Kieran Culkin shines in Jesse Eisenberg’s tender sophomore feature A Real Pain. A poignant meditation on loss, grief, and family history that’s part autobiographical and entirely heartfelt, Eisenberg has seemingly found his grove as a creator interested in melding melancholic human stories with relationship-driven good humor. “Anything that I’ve written that’s good is very personal,” Eisenberg shared at the premiere and with A Real Pain, he’s excavated situations and characters from his own life and translated them into a good-natured and provocative little drama with wide-reaching appeal.

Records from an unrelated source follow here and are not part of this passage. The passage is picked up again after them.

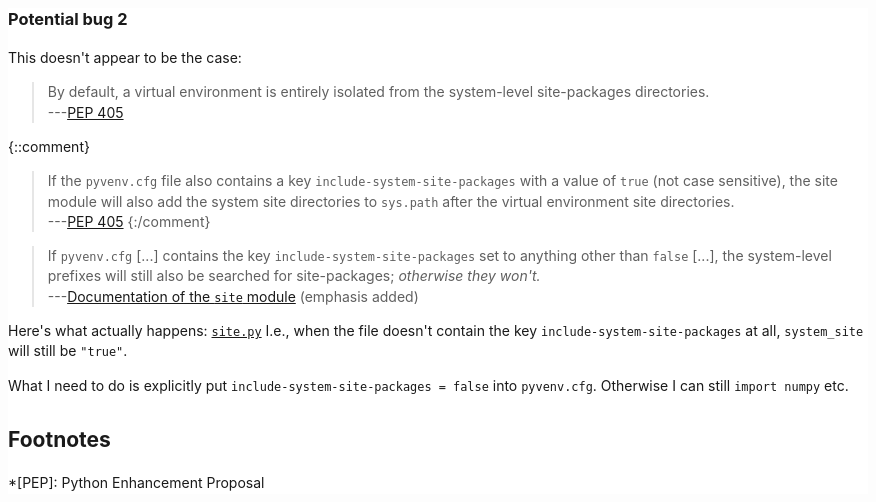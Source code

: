 ### Potential bug 2

This doesn't appear to be the case:

>   By default, a virtual environment is entirely isolated from the system-level
>   site-packages directories.  
>   ---[PEP 405](https://www.python.org/dev/peps/pep-0405/#isolation-from-system-site-packages)

{::comment}
>   If the `pyvenv.cfg` file also contains a key `include-system-site-packages` with a
>   value of `true` (not case sensitive), the site module will also add the system site
>   directories to `sys.path` after the virtual environment site directories.  
>   ---[PEP 405](https://www.python.org/dev/peps/pep-0405/#isolation-from-system-site-packages)
{:/comment}

>   If `pyvenv.cfg` [...] contains the key `include-system-site-packages` set to anything
>   other than `false` [...], the system-level prefixes will still also be searched for
>   site-packages; *otherwise they won't.*  
>   ---[Documentation of the `site` module](https://docs.python.org/3/library/site.html) (emphasis added)

Here's what actually happens:
[`site.py`](https://github.com/python/cpython/blob/3.6/Lib/site.py#L447)  I.e., when the
file doesn't contain the key `include-system-site-packages` at all, `system_site` will
still be `"true"`.

What I need to do is explicitly put `include-system-site-packages = false` into
`pyvenv.cfg`.  Otherwise I can still `import numpy` etc.

## Footnotes

[virtualenv]: https://github.com/pypa/virtualenv
[`non_root_python.py`]: https://web.archive.org/web/20051203055434/http://svn.colorstudy.com/home/ianb/non_root_python.py
[virtual-python]: http://peak.telecommunity.com/DevCenter/EasyInstall#creating-a-virtual-python
[`virtual-python.py`]: http://peak.telecommunity.com/dist/virtual-python.py

[pyvenv]: https://github.com/python/cpython/blob/3.6/Tools/scripts/pyvenv
[pyvenv-deprecated]: https://docs.python.org/dev/whatsnew/3.6.html#id8
[EasyInstall]: https://en.wikipedia.org/wiki/Setuptools#EasyInstall

[prefix]: https://docs.python.org/3/library/sys.html#sys.prefix
    "Python 3 documentation for sys.prefix"
[library/venv]: https://docs.python.org/3/library/venv.html
    "The Python Standard Library: venv — Creation of virtual environments"
[PEP 405]: https://www.python.org/dev/peps/pep-0405/
    "PEP 405 -- Python Virtual Environments"
[tutorial-venv]: https://docs.python.org/3/tutorial/venv.html
    "The Python Tutorial: Virtual Environments and Packages"

[1]: http://pyvideo.org/pycon-us-2011/pycon-2011--reverse-engineering-ian-bicking--39-s.html
[2]: http://docs.python-guide.org/en/latest/dev/virtualenvs/

*[PEP]: Python Enhancement Proposal




[1]: https://docs.python.org/3/tutorial/venv.html
[^venv-and-pyvenv]: Actually, pyvenv also ships with Python, but was deprecated in version
[easy-install-release-notes]: http://peak.telecommunity.com/DevCenter/EasyInstall#release-notes-change-history
[setuptools-commit-3df2aab]: https://github.com/pypa/setuptools/commit/3df2aabcc056e6d001355d4cec780437387ac4fa
[setuptools-commit-43d3473]: https://github.com/pypa/setuptools/commit/43d34734c801d2d9a72d5fa6e7fc74d80bdc11c1
[working-env-brainstorm]: http://www.ianbicking.org/working-env-brainstorm.html
[working-env-post]: http://www.ianbicking.org/working-env.html
[workingenv-revisited-post]: http://www.ianbicking.org/workingenv-revisited.html
[`working-env.py`]: https://web.archive.org/web/20060425105635/http://svn.colorstudy.com/home/ianb/working-env.py
[workingenv]: https://web.archive.org/web/20060516191525/http://svn.colorstudy.com:80/home/ianb/workingenv
[virtualenv-initial-commit]: https://github.com/pypa/virtualenv/commit/e02aa46f4f0eb5321c31641e89bde2c9b92547bb
[virtualenv-post]: http://www.ianbicking.org/blog/2007/10/workingenv-is-dead-long-live-virtualenv.html
[Python 3.3]: https://docs.python.org/dev/whatsnew/3.3.html#pep-405-virtual-environments
[Python 3.4]: https://docs.python.org/dev/whatsnew/3.4.html
[installing]: https://docs.python.org/3/installing/
[Python 3.5]: https://docs.python.org/dev/whatsnew/3.5.html
[Python 3.6]: https://docs.python.org/dev/whatsnew/3.6.html#id8
[Creating Virtual Environments]: https://packaging.python.org/tutorials/installing-packages/#creating-virtual-environments
[packaging.python.org]: https://packaging.python.org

The story begins (and ends) in an airport with a tight closeup on Kieran Culkin’s Benji. His cousin, David (Eisenberg) is frantically trying to reach him, unaware that Benji arrived hours earlier. Neurotic and careful, David wants to ensure that they’ll make their flight to Poland, where the pair has enrolled in a cultural tour to reconnect with their familial and cultural history after the passing of their beloved grandmother, a Holocaust survivor. On the ground in Warsaw, they meet an ensemble of unlikely fellow travelers and their not-so-fun-fact-filled tour guide played by The White Lotus’ Will Sharpe, each on this Polish excursion for the own deeply personal, often religious, reasons.

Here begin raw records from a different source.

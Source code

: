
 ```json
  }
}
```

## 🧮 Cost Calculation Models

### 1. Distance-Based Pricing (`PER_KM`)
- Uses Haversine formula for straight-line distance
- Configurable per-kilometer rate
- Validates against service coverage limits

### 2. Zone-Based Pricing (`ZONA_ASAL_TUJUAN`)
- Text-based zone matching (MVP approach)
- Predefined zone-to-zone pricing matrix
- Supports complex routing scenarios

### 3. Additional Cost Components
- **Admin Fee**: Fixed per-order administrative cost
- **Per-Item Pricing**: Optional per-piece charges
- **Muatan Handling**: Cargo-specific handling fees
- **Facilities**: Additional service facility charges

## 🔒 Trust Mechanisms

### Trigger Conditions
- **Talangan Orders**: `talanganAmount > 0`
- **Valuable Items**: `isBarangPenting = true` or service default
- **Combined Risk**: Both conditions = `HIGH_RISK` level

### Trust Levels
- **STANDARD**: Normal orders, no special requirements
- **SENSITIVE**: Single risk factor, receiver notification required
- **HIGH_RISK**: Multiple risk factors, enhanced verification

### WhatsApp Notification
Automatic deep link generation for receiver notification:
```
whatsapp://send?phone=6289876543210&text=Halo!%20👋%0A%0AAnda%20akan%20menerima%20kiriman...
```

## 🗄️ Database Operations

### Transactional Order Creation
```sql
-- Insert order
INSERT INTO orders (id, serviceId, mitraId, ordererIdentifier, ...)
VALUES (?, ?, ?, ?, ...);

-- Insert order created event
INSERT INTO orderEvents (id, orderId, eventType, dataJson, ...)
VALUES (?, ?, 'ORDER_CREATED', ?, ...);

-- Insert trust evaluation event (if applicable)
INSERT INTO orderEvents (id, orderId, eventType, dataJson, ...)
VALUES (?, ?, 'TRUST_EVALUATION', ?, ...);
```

Speaking to weighty themes without being pretentious or cold is Eisenberg’s stated objective, which can be hard for a performer who naturally appears pretentious and cold, but his ticky neuroticism is balanced out by Culkin’s natural magnetism. As Benji, Culkin is a grinning wrecking ball of a man-child. Charming but troubled, he waffles between being an inviting and open people person and an easily irritated pest. Being around Benji is an exercise in whiplash, especially so for David who is the subject of Benji’s affable praise one moment and his scornful derision the next.
The duo represent a clash of personas; the turbulence betwixt careful planning and magnanimous anarchism. The friction that exists between the cousins is as palpable as the love shared and Eisenberg and Culkin have natural chemistry, despite the fact that Culkin evidently refused to rehearse and showed up to set not having learned his lines. In this capacity, the overlap between fact and fiction extends beyond the page. Although Eisenberg’s turn is welcome, it’s a familiar playing to type kind of role. Although Culkin is playing in a familiar wheelhouse as Benji, channeling the same hangdog chaos energy of Roman Roy, this is an impressive transition into feature film, especially on the heels of his multitudinous recent awards win. When Benji and David visit a Polish concentration camp, the long-awaited silence is deafening, broken only by the tears that follow.

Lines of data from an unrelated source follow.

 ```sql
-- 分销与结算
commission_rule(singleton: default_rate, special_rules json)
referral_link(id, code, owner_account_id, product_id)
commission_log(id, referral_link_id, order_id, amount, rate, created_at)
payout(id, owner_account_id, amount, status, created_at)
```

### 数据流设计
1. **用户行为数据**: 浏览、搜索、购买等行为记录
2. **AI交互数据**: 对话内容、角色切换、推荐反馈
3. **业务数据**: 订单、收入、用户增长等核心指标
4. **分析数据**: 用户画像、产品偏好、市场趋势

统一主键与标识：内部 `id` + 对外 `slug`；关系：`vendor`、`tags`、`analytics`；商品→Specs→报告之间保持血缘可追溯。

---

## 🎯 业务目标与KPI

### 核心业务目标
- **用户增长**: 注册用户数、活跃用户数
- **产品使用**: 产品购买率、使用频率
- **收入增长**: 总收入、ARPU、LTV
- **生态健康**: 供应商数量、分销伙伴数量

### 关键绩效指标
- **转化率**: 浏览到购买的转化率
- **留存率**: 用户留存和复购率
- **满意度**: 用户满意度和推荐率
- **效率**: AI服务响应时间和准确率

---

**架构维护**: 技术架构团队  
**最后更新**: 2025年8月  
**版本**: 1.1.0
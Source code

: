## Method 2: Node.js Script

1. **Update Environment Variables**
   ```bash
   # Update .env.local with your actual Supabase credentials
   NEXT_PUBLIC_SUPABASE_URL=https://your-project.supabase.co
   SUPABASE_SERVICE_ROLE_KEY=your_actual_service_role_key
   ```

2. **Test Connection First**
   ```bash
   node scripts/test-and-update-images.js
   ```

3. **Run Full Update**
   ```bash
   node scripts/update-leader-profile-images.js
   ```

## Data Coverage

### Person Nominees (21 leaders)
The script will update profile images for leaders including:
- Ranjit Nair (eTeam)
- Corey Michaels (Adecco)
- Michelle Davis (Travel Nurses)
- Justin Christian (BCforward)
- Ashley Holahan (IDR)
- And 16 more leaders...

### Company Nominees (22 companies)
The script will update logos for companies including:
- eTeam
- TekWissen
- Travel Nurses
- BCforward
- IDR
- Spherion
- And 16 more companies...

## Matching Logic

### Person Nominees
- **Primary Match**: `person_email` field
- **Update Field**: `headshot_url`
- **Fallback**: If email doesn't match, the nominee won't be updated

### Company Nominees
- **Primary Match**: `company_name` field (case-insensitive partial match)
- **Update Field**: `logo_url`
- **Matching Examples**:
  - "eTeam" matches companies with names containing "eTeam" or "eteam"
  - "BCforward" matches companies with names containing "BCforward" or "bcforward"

The film’s title cleverly refers to the shared historical trauma of the Jewish people, the individual pain of losing their grandmother, and Kieran’s character who is, in addition to being gratingly honest and utterly charming, a true pain in the ass. A Real Pain contends with the fact that pain is simultaneously universal, it’s not special or remarkable or unique. And yet it needs to be aired out, shared, commiserated with. In darkness, pain festers. In silence, trauma recycles. Benji is acutely aware of this fact and draws other people into his pain, often times inappropriately or against their will, as David seeks to repress his own pain to not be a bother. Neither are entirely successful, two uniquely broken halves of a maybe functional whole. Eisenberg, as a director and writer both, doesn’t break a lot of new ground but what he’s achieved is hard to dismiss.
CONCLUSION: Jesse Eisenberg’s sophomore feature ‘A Real Pain’ is an effective character study about two polar opposite cousins that’s warm, funny, and thoughtful. Kieran Culkin and his smug, offhanded charm is the film’s defining high point.